--- RECORDS FOR THE EXERCISE ---

+===+

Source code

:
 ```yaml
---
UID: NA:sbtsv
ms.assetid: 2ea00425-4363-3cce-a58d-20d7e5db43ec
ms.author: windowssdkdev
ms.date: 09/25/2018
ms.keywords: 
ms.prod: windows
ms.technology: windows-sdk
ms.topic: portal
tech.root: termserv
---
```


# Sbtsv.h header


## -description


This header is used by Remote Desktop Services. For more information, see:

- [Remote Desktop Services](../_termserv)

+===+

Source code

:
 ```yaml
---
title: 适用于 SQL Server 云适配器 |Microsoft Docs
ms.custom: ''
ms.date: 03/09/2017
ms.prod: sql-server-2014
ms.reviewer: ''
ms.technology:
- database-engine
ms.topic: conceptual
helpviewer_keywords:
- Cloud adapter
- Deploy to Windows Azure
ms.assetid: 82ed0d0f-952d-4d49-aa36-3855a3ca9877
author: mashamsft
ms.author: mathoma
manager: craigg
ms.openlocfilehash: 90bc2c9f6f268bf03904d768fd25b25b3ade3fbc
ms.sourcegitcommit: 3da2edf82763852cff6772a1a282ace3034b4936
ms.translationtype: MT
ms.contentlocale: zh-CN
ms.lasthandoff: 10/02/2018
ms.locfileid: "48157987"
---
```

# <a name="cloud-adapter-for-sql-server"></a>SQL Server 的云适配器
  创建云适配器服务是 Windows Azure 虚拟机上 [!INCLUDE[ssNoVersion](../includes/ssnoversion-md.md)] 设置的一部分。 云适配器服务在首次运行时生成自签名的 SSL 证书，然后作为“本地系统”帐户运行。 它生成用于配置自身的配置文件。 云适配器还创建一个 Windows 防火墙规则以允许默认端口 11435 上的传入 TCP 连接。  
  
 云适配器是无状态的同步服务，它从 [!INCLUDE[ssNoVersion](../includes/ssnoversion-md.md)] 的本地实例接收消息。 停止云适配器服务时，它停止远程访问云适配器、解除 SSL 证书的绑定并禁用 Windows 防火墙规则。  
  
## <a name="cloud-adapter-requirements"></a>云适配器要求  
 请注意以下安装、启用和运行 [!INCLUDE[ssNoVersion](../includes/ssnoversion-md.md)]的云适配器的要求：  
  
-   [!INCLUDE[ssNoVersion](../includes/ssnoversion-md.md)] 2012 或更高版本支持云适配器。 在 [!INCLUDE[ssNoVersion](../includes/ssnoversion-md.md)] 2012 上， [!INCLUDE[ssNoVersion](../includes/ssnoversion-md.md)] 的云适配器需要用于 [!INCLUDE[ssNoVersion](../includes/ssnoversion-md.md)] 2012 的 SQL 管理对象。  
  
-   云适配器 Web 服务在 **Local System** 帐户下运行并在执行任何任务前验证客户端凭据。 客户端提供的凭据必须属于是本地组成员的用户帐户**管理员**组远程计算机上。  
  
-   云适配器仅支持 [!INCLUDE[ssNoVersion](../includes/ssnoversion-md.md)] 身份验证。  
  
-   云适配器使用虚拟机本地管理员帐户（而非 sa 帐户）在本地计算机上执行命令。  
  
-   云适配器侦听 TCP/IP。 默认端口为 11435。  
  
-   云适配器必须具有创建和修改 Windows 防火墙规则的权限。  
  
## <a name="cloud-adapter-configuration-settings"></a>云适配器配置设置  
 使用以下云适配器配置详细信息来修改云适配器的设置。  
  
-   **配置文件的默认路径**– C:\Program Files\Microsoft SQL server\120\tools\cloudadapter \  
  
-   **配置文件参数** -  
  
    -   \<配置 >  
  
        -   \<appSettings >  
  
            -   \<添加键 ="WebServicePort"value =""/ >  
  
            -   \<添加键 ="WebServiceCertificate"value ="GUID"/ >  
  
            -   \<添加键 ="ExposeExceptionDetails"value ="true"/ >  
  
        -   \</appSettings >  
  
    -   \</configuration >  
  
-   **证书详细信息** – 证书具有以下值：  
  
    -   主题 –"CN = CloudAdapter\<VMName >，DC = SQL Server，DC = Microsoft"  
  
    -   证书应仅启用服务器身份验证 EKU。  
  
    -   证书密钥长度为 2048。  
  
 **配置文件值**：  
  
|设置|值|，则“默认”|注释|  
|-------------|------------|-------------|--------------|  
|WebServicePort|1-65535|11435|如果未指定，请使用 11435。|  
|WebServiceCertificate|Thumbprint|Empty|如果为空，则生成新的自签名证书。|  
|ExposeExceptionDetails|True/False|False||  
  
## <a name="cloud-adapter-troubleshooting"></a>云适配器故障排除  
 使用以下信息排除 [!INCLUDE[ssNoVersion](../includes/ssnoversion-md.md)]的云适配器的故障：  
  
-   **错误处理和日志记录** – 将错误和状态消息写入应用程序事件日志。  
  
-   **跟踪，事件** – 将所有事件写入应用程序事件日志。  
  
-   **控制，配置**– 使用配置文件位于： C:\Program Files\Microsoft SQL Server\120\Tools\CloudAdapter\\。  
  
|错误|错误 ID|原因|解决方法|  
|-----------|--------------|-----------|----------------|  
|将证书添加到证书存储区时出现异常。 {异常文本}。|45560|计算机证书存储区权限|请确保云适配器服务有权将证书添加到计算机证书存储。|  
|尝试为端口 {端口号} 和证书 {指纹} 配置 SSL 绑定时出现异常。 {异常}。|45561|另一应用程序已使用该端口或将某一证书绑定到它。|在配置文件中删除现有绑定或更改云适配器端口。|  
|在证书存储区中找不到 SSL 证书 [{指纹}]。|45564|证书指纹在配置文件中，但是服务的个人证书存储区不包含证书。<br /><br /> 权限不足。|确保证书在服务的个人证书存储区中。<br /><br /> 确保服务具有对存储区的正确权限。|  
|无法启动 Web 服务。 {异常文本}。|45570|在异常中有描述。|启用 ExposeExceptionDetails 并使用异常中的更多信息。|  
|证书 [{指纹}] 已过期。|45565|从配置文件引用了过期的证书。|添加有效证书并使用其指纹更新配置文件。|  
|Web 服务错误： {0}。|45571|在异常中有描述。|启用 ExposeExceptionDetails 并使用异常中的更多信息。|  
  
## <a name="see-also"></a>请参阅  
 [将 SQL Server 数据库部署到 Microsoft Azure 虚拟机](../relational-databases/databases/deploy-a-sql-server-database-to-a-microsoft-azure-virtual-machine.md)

+===+

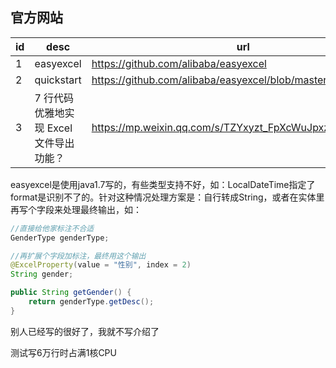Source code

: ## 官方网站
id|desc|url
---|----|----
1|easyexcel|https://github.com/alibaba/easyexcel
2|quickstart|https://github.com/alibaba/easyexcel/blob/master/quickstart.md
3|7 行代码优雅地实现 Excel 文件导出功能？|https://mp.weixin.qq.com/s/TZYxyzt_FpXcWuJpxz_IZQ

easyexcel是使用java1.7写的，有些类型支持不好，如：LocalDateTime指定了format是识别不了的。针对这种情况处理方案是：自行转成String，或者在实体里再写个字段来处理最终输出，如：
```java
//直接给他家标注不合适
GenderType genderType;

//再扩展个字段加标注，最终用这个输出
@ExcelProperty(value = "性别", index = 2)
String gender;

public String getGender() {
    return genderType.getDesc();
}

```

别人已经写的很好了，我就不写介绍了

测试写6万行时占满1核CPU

+===+

--- TASK TO CARRY OUT ---
Copy all lines of the preceding data that hold the word "Desktop".

--- ANSWER BELOW ---
This header is used by Remote Desktop Services. For more information, see:
- [Remote Desktop Services](../_termserv)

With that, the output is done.